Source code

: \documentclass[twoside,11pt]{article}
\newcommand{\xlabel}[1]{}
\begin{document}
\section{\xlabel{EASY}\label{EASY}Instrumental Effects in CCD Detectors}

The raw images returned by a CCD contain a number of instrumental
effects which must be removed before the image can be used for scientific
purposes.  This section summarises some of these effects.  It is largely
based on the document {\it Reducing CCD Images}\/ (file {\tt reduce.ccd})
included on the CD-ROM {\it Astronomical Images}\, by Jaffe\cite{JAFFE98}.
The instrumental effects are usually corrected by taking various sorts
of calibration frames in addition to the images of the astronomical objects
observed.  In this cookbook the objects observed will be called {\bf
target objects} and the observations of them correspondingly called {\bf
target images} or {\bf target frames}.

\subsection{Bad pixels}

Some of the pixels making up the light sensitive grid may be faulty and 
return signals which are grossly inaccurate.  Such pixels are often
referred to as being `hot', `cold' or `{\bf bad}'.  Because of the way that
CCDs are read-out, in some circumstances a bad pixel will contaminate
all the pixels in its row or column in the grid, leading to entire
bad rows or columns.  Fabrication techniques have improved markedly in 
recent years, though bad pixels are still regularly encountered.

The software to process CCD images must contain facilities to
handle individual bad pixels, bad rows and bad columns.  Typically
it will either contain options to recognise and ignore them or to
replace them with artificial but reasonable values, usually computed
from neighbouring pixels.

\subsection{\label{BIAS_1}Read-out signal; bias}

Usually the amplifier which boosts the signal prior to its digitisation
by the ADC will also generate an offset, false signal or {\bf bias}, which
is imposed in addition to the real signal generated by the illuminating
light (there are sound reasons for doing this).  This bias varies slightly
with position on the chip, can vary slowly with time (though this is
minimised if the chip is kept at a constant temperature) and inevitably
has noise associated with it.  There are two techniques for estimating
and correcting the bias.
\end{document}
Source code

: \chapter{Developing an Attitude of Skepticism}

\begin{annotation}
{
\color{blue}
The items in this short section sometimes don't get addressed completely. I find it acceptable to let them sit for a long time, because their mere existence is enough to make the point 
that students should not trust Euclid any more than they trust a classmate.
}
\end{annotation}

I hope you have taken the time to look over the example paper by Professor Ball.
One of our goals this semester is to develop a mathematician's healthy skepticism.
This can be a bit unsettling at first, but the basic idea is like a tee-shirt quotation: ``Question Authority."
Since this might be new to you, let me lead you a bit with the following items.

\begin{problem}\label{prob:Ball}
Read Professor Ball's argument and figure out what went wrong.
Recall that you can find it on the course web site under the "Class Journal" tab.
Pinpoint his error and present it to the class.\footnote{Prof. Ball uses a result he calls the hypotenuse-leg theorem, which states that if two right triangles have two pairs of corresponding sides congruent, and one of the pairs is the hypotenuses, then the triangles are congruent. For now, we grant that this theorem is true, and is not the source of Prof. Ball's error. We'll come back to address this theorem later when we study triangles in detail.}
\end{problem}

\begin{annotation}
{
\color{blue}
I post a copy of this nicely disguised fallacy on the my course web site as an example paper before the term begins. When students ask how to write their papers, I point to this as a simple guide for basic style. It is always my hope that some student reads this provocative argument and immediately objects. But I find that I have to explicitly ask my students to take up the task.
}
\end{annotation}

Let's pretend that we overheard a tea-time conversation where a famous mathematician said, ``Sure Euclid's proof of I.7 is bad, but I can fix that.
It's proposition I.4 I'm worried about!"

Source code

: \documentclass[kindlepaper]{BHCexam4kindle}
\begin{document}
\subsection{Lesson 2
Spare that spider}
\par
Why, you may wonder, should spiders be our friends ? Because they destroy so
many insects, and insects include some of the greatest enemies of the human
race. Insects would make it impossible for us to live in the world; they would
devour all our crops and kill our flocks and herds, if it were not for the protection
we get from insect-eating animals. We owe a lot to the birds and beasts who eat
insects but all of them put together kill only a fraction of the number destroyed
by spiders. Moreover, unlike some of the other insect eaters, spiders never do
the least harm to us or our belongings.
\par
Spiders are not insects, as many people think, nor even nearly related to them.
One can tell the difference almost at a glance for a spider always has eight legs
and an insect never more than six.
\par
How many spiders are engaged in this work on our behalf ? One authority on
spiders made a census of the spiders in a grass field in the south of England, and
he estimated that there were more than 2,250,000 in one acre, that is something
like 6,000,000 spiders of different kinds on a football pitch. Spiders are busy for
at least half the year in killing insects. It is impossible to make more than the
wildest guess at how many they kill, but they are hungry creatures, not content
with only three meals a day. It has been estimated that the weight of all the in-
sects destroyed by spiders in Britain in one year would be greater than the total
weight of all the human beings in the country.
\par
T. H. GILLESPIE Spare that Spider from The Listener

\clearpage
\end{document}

▸ **Task prompt**
In the data above, find the line that contains "handle individual bad" and the line that contains "Recall that you". Repeat exactly those lines and every line between them, and only those.

▸ **Your solution**
handle individual bad pixels, bad rows and bad columns.  Typically
it will either contain options to recognise and ignore them or to
replace them with artificial but reasonable values, usually computed
from neighbouring pixels.

\subsection{\label{BIAS_1}Read-out signal; bias}

Usually the amplifier which boosts the signal prior to its digitisation
by the ADC will also generate an offset, false signal or {\bf bias}, which
is imposed in addition to the real signal generated by the illuminating
light (there are sound reasons for doing this).  This bias varies slightly
with position on the chip, can vary slowly with time (though this is
minimised if the chip is kept at a constant temperature) and inevitably
has noise associated with it.  There are two techniques for estimating
and correcting the bias.
\end{document}
Source code

: \chapter{Developing an Attitude of Skepticism}

\begin{annotation}
{
\color{blue}
The items in this short section sometimes don't get addressed completely. I find it acceptable to let them sit for a long time, because their mere existence is enough to make the point 
that students should not trust Euclid any more than they trust a classmate.
}
\end{annotation}

I hope you have taken the time to look over the example paper by Professor Ball.
One of our goals this semester is to develop a mathematician's healthy skepticism.
This can be a bit unsettling at first, but the basic idea is like a tee-shirt quotation: ``Question Authority."
Since this might be new to you, let me lead you a bit with the following items.

\begin{problem}\label{prob:Ball}
Read Professor Ball's argument and figure out what went wrong.
Recall that you can find it on the course web site under the "Class Journal" tab.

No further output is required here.